(Source texts of formatted documents)
+-------+

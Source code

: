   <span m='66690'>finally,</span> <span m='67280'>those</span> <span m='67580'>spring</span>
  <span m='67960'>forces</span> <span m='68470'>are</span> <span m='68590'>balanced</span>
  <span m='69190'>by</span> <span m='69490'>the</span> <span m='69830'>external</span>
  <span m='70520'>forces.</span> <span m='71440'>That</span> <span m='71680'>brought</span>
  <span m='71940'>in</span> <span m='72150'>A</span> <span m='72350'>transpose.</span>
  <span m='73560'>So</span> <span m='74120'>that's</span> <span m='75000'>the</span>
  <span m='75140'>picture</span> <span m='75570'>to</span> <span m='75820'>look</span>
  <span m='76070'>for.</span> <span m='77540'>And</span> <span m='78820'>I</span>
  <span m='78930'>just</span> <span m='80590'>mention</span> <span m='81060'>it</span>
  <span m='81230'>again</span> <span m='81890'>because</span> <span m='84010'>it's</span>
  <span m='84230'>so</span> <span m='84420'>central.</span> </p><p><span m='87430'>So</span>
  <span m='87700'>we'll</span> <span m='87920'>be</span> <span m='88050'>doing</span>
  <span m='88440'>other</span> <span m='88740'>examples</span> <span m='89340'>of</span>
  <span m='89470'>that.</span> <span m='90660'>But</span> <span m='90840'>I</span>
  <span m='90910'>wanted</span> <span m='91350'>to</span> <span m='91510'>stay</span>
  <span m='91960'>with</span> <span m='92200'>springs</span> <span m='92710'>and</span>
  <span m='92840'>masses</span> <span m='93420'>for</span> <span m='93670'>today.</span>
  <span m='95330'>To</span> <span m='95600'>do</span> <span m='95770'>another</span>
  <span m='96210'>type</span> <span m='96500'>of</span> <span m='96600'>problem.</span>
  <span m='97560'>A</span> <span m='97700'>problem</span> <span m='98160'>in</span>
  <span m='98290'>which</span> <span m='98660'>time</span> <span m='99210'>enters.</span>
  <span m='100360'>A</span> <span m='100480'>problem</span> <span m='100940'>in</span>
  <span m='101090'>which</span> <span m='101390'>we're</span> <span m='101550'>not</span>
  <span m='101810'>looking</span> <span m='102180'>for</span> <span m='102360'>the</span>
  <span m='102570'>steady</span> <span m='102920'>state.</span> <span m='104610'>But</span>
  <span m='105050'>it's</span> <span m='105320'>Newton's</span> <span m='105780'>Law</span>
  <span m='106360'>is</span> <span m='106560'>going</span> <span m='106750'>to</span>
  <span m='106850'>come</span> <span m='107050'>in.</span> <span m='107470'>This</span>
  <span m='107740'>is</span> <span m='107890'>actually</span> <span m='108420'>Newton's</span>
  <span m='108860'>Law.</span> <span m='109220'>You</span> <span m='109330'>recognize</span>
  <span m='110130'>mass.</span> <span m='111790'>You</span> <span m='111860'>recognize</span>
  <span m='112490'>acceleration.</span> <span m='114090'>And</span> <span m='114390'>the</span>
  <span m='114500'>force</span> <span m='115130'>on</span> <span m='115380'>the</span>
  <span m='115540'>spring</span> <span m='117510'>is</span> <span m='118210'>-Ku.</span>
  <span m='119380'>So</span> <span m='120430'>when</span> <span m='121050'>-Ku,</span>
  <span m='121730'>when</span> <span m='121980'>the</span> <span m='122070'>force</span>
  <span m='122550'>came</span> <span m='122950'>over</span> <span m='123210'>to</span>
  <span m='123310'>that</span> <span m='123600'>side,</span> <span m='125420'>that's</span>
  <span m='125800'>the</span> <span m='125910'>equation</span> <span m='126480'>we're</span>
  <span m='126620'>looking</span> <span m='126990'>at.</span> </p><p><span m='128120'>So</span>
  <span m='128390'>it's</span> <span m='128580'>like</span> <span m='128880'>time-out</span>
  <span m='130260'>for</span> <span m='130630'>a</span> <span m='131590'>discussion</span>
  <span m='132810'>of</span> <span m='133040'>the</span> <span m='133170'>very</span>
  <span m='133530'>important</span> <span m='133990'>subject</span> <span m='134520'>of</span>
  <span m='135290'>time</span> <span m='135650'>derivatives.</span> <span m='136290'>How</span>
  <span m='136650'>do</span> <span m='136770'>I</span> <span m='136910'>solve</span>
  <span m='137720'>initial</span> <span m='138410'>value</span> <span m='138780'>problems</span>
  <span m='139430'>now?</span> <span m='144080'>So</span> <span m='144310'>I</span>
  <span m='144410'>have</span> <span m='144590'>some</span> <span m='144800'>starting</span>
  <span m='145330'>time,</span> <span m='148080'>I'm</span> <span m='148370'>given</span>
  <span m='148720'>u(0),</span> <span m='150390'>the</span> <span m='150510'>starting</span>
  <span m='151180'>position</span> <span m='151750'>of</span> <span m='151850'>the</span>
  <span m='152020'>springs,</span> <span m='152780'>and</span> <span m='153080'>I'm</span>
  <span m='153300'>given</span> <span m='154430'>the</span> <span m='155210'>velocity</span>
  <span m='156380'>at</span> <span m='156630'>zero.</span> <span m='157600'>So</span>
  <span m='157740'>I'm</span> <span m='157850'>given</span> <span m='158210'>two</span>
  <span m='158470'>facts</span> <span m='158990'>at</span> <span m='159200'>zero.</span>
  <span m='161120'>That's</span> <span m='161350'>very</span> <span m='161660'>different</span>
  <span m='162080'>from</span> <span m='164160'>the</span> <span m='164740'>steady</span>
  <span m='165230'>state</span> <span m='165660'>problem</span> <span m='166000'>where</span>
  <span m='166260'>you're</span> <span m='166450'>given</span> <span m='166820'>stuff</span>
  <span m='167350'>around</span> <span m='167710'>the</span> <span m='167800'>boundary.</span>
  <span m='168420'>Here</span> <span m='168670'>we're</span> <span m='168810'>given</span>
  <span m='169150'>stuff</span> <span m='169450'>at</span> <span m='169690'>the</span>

+-------+

** ABOUT THIS EXERCISE **
Lines from the top of the entries above to the line that contains "<span m='76070'>for.</span> <span" should be set down exactly, please, with both ends kept and nothing added.

** WRITTEN ANSWER **
Source code

:   <span m='66690'>finally,</span> <span m='67280'>those</span> <span m='67580'>spring</span>
  <span m='67960'>forces</span> <span m='68470'>are</span> <span m='68590'>balanced</span>
  <span m='69190'>by</span> <span m='69490'>the</span> <span m='69830'>external</span>
  <span m='70520'>forces.</span> <span m='71440'>That</span> <span m='71680'>brought</span>
  <span m='71940'>in</span> <span m='72150'>A</span> <span m='72350'>transpose.</span>
  <span m='73560'>So</span> <span m='74120'>that's</span> <span m='75000'>the</span>
  <span m='75140'>picture</span> <span m='75570'>to</span> <span m='75820'>look</span>
  <span m='76070'>for.</span> <span m='77540'>And</span> <span m='78820'>I</span>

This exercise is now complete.